Pour ceux qui veulent convaincre et qui sont en position de le faire – je pense principalement à l’immense majorité des Français musulmans opposée au voile intégral –, le pouvoir coercitif de la loi risquerait fort d’être un allié désastreux. N’étant pas forcément comprise, s’ajoutant à une situation difficile, cette coercition conforterait un ressenti victimaire dont nous savons qu’il a, par ailleurs, ses raisons. Ce ressenti, et c’est là une raison fondamentale d’être à la fois contre le voile intégral et contre une loi, dépasserait largement le petit nombre de celles et ceux qui sont favorables au port de cette tenue.
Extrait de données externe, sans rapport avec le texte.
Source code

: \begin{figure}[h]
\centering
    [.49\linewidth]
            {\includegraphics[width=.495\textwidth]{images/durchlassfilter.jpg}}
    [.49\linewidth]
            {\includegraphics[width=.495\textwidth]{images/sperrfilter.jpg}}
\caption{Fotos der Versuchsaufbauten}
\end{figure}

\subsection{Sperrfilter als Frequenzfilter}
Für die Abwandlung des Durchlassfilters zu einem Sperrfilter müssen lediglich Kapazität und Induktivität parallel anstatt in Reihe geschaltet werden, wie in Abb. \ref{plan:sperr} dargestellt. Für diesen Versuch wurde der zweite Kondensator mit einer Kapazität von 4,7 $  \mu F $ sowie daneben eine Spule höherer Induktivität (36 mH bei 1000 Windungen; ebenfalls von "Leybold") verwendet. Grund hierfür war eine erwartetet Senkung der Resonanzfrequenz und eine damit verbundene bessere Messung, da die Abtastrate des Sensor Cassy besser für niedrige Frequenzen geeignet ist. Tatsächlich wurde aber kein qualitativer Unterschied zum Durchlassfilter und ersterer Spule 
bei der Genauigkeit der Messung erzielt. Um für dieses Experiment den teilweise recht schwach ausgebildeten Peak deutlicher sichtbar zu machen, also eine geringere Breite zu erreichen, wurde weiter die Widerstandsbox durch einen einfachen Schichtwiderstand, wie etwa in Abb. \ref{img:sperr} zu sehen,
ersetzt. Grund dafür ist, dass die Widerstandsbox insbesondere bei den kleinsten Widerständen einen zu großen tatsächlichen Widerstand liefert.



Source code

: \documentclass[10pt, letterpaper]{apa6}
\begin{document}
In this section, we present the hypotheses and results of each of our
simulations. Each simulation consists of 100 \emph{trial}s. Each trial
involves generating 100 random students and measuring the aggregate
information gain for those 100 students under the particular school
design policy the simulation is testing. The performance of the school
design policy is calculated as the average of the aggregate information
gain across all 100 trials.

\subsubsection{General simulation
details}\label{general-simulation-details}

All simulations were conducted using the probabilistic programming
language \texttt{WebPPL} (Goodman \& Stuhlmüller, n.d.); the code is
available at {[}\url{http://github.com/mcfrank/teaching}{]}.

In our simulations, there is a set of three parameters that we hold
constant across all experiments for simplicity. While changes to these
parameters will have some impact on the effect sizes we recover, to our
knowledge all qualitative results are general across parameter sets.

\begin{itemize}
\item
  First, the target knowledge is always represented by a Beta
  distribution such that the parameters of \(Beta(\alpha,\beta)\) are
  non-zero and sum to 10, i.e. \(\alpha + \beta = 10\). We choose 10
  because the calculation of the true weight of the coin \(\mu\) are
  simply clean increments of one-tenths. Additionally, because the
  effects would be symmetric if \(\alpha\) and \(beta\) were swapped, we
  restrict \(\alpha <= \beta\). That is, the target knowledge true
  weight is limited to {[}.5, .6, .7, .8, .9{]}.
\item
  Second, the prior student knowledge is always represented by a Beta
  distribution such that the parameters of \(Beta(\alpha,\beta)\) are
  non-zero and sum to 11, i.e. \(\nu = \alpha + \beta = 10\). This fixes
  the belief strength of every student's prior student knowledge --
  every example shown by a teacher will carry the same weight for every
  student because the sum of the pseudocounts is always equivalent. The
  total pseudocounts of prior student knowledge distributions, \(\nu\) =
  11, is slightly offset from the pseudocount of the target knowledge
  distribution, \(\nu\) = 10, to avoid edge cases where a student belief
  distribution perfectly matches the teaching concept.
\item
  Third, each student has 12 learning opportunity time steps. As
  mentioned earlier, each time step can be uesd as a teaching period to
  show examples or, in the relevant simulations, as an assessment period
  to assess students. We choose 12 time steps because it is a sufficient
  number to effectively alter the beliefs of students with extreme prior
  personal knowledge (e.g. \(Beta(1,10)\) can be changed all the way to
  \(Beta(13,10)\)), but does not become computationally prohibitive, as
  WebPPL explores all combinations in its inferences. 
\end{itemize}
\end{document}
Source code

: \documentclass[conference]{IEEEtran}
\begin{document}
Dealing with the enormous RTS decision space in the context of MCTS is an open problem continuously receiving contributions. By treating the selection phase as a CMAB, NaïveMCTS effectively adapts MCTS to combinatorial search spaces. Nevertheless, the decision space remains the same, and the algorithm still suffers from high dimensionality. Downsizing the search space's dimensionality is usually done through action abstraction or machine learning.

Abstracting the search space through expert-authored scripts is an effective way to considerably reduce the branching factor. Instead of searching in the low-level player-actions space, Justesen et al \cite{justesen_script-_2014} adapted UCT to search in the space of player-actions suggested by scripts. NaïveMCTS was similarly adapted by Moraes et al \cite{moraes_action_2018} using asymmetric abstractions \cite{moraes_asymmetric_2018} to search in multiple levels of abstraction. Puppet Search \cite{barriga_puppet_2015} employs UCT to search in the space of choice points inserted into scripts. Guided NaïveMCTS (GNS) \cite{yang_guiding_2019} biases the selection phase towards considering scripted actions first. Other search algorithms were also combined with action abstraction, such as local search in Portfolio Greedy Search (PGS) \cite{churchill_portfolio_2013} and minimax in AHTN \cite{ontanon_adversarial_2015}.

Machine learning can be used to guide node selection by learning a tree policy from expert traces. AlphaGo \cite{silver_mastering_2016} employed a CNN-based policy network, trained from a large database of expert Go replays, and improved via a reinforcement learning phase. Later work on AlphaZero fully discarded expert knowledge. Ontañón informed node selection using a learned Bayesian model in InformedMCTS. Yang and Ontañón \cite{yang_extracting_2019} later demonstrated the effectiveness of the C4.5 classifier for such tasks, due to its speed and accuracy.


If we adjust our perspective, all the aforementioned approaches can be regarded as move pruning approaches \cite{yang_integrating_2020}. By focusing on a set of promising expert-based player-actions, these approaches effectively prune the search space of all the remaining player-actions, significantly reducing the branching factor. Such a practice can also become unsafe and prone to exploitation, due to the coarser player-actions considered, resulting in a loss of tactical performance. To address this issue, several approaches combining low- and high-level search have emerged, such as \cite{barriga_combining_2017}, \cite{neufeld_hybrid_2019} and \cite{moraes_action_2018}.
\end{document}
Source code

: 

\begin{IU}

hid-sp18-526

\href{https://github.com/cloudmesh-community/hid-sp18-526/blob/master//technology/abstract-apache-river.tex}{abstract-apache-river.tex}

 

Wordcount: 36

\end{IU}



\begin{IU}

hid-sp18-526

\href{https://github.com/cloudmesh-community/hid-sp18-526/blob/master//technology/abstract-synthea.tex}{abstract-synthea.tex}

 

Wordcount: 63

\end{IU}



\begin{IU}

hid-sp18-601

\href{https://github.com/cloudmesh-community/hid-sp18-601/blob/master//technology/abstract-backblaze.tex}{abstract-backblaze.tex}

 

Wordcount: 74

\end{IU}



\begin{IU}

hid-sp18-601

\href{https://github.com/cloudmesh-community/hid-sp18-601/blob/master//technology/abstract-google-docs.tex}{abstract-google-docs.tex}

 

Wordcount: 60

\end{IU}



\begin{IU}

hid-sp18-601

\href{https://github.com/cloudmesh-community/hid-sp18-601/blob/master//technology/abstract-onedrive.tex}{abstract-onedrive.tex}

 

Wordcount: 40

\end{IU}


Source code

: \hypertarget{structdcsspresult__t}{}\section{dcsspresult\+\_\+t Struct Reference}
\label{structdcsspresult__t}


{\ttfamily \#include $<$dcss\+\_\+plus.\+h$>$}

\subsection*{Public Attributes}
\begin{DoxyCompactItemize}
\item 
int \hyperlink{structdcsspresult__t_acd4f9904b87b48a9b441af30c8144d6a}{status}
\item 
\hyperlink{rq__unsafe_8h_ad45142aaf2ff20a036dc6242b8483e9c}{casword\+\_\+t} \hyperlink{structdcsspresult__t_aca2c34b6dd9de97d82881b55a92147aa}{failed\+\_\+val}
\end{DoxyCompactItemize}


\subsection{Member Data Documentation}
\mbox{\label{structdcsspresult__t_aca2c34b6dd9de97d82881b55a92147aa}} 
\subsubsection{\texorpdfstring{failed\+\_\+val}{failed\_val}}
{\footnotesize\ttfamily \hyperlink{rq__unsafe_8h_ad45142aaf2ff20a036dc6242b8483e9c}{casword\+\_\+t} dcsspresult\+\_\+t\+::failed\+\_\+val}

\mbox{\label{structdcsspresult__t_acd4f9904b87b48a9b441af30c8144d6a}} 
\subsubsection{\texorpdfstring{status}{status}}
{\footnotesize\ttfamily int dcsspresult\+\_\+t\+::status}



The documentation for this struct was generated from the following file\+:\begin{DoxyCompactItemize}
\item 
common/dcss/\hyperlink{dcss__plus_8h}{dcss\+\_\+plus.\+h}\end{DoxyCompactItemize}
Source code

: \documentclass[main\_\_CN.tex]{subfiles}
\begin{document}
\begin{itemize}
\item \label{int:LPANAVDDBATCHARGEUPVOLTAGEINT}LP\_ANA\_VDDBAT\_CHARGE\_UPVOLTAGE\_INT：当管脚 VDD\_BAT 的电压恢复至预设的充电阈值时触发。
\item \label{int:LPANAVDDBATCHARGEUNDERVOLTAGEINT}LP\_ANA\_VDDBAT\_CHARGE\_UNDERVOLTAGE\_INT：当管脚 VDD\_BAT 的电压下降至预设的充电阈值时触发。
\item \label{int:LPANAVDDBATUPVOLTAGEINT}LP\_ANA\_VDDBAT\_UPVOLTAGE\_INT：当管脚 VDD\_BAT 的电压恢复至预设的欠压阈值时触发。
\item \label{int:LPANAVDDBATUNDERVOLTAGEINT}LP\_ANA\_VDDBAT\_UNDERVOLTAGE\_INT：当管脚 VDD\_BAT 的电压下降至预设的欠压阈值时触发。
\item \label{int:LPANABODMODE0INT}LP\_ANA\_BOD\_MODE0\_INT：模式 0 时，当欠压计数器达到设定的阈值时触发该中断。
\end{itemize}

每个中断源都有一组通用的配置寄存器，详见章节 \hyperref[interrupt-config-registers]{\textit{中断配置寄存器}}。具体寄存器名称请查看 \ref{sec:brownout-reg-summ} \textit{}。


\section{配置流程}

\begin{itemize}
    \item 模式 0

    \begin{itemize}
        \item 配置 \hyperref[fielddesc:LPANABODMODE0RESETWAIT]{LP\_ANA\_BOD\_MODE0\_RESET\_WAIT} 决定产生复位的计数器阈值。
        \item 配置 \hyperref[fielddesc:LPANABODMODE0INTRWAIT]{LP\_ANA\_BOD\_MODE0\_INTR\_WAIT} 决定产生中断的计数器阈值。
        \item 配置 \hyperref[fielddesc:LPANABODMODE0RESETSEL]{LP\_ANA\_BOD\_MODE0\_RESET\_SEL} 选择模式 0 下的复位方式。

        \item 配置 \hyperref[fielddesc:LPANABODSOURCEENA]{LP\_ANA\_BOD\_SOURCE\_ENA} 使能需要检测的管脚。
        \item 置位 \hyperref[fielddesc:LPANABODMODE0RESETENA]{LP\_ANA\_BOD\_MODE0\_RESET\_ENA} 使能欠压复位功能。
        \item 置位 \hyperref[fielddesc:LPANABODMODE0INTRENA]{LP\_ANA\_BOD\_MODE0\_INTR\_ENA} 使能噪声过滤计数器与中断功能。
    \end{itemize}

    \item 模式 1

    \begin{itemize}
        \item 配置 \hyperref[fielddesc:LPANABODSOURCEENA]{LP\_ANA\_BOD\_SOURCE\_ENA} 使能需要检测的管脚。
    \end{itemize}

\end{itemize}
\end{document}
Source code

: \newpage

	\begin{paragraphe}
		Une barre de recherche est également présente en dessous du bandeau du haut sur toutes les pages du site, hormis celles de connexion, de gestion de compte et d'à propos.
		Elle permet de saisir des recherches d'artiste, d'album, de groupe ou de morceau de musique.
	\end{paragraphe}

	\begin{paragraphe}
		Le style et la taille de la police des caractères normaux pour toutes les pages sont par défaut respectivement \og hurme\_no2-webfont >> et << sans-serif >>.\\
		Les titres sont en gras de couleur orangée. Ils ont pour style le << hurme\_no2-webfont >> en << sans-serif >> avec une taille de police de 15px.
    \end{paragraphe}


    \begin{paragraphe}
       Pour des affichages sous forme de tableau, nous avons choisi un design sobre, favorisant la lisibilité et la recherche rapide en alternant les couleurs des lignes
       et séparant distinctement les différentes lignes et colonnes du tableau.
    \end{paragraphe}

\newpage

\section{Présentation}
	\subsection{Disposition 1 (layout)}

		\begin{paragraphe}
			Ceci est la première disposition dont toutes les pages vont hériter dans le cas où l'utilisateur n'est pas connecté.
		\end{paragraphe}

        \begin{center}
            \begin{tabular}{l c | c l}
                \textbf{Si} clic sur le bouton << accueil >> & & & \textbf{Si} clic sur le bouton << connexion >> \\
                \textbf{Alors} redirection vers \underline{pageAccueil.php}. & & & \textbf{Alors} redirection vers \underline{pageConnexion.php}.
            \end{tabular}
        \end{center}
Il faut se montrer très attentif au fait qu’une éventuelle loi serait la seconde qui, au niveau du symbolique, semblerait viser l’islam, même si ce n’est pas du tout ce que vous souhaitez faire. Se créerait alors un engrenage qu’il serait ensuite très difficile d’enrayer. L’idée fausse selon laquelle une société laïque est antimusulmane se renforcerait chez beaucoup de musulmans et, en particulier, de musulmanes aujourd’hui opposées au port du voile intégral. Inversement, des éléments antimusulmans de la société française y liraient un encouragement et ne se priveraient pas de donner une interprétation extensive de cette nouvelle loi, comme certains l’ont fait de la loi de 2004. La spirale infernale de la stigmatisation, de la discrimination au prénom et au faciès et de la radicalisation manifesterait que rien n’est résolu – au contraire. Une troisième loi apparaîtrait alors indispensable à certains, mais ne ferait qu’aggraver les choses. Une quatrième loi serait alors réclamée…

Un tel scénario catastrophe n’a rien d’invraisemblable. Il s’est déjà réalisé juste après l’affaire Dreyfus, avec la lutte anticongréganiste. Radicalisant les positions en présence, chaque mesure en appelait une autre plus forte. Ce combat se prévalait des valeurs de la République, de la défense de la liberté, de l’émancipation citoyenne. Cent ans après, le jugement des historiens, quelles que soient leurs orientations, est totalement différent : ce désir de « laïcité intégrale », comme on disait à l’époque, risquait d’entraîner la République à sa perte et ne pouvait avoir des résultats émancipateurs. En revanche, les mêmes historiens louent Aristide Briand d’avoir changé de cap et rétabli une « laïcité de sang-froid ». La laïcité « roseau » est plus solide qu’il n’y paraît, plus apte à résister aux tempêtes qu’une pseudo-laïcité « chêne », qui séduira par son aspect massif alors que celui-ci constitue précisément sa faiblesse.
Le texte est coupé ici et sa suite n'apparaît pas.